Continued on the front page (51) Int.Cl. ⁷ Identification symbol FI Theme coat II (reference) G03F 9/00 G02B 7/18 C H01L 21/30 515Z F term (reference) 2F065 AA20 BB27 CC20 CC25 FF04 FF42 FF48 FF51 GG02 GG04 GG23 LL04 LL20 LL46 PP12 QQ28 2H043 BC03 BC05 BC06 5F046 CB20 CC16 DB05 FB12 FB20

Claims (7)

[Claims] An exposure apparatus for transferring an image of a pattern formed on a first object onto a second object, comprising: a movable body that holds the first object or the second object;
An optical device that detects position information of at least one of the first object, the second object, and the movable body using a light beam, wherein the optical device is disposed on an optical path of the light beam.

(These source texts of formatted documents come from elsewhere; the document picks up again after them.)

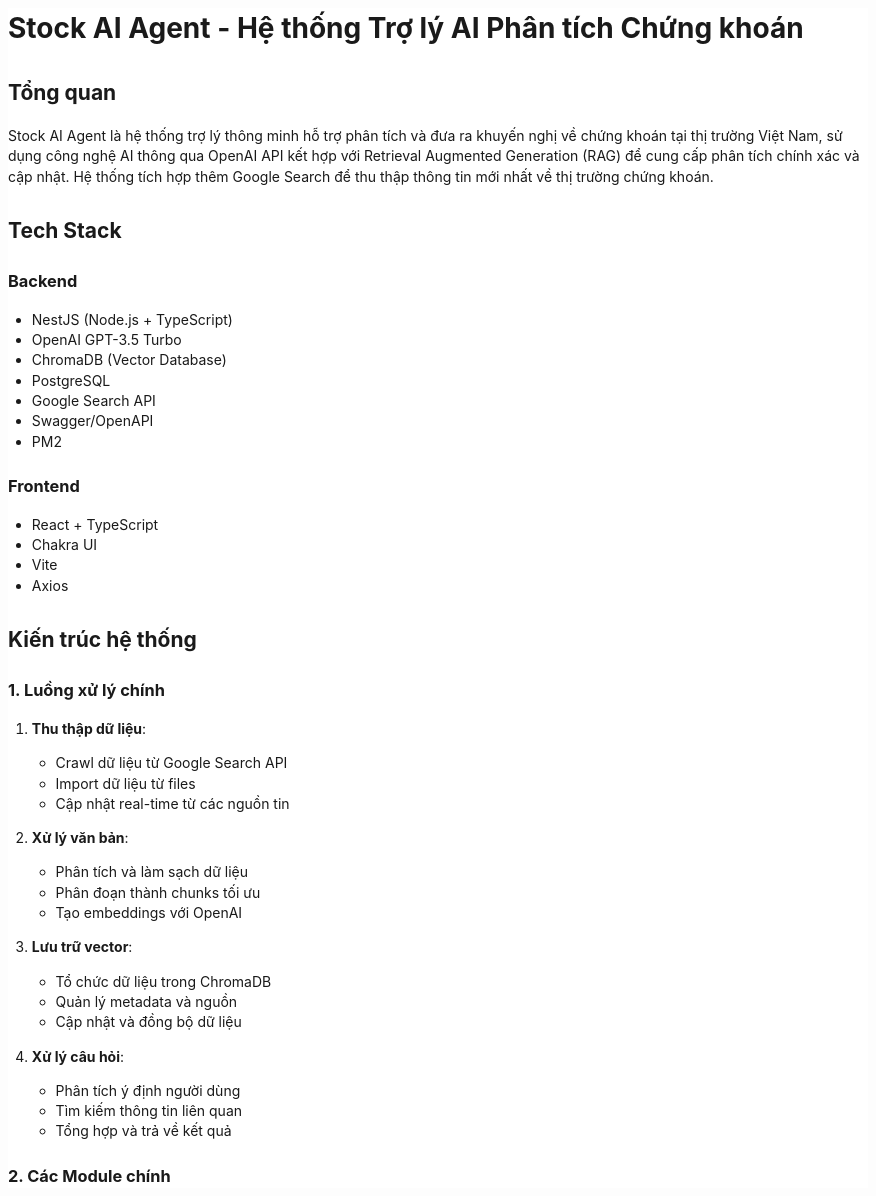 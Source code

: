# Stock AI Agent - Hệ thống Trợ lý AI Phân tích Chứng khoán

## Tổng quan
Stock AI Agent là hệ thống trợ lý thông minh hỗ trợ phân tích và đưa ra khuyến nghị về chứng khoán tại thị trường Việt Nam, sử dụng công nghệ AI thông qua OpenAI API kết hợp với Retrieval Augmented Generation (RAG) để cung cấp phân tích chính xác và cập nhật. Hệ thống tích hợp thêm Google Search để thu thập thông tin mới nhất về thị trường chứng khoán.

## Tech Stack

### Backend
- NestJS (Node.js + TypeScript)
- OpenAI GPT-3.5 Turbo
- ChromaDB (Vector Database)
- PostgreSQL
- Google Search API
- Swagger/OpenAPI
- PM2

### Frontend  
- React + TypeScript
- Chakra UI
- Vite
- Axios

## Kiến trúc hệ thống

### 1. Luồng xử lý chính
1. **Thu thập dữ liệu**:
   - Crawl dữ liệu từ Google Search API
   - Import dữ liệu từ files
   - Cập nhật real-time từ các nguồn tin

2. **Xử lý văn bản**:
   - Phân tích và làm sạch dữ liệu
   - Phân đoạn thành chunks tối ưu
   - Tạo embeddings với OpenAI

3. **Lưu trữ vector**:
   - Tổ chức dữ liệu trong ChromaDB
   - Quản lý metadata và nguồn
   - Cập nhật và đồng bộ dữ liệu

4. **Xử lý câu hỏi**:
   - Phân tích ý định người dùng
   - Tìm kiếm thông tin liên quan
   - Tổng hợp và trả về kết quả

### 2. Các Module chính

An exposure apparatus, comprising: an optical element, and a holding member that holds the optical element in contact with one surface of the optical element at three points. 2. The holding member holds the optical element in contact with one surface of the optical element and another surface facing the surface at three points, respectively, and holds each of the holding member and the optical element. 2. The exposure apparatus according to claim 1, wherein the contact points have a positional relationship facing each other across the optical element. 3. The optical device according to claim 1, wherein a step surface is provided on one surface of the optical element outside of the optically effective region of the one surface, and the holding member is in contact with the step surface.
Alternatively, the exposure apparatus according to claim 2. 4. The holding member is provided with a protrusion that contacts the optical element, and a hole into which an adhesive for connecting the protrusion and the optical element is supplied. The exposure apparatus according to claim 1, wherein 5. The hole is provided so as to penetrate the holding member, and in a state where the optical element is in contact with the projection, the adhesive is supplied from a side different from a side in contact with the optical element. The exposure apparatus according to claim 4, wherein: 6. The exposure apparatus according to claim 1, wherein the holding member holds the optical element via an elastic body. 7. The exposure apparatus according to claim 6, wherein the elastic body is made of a member subjected to a chemical clean processing.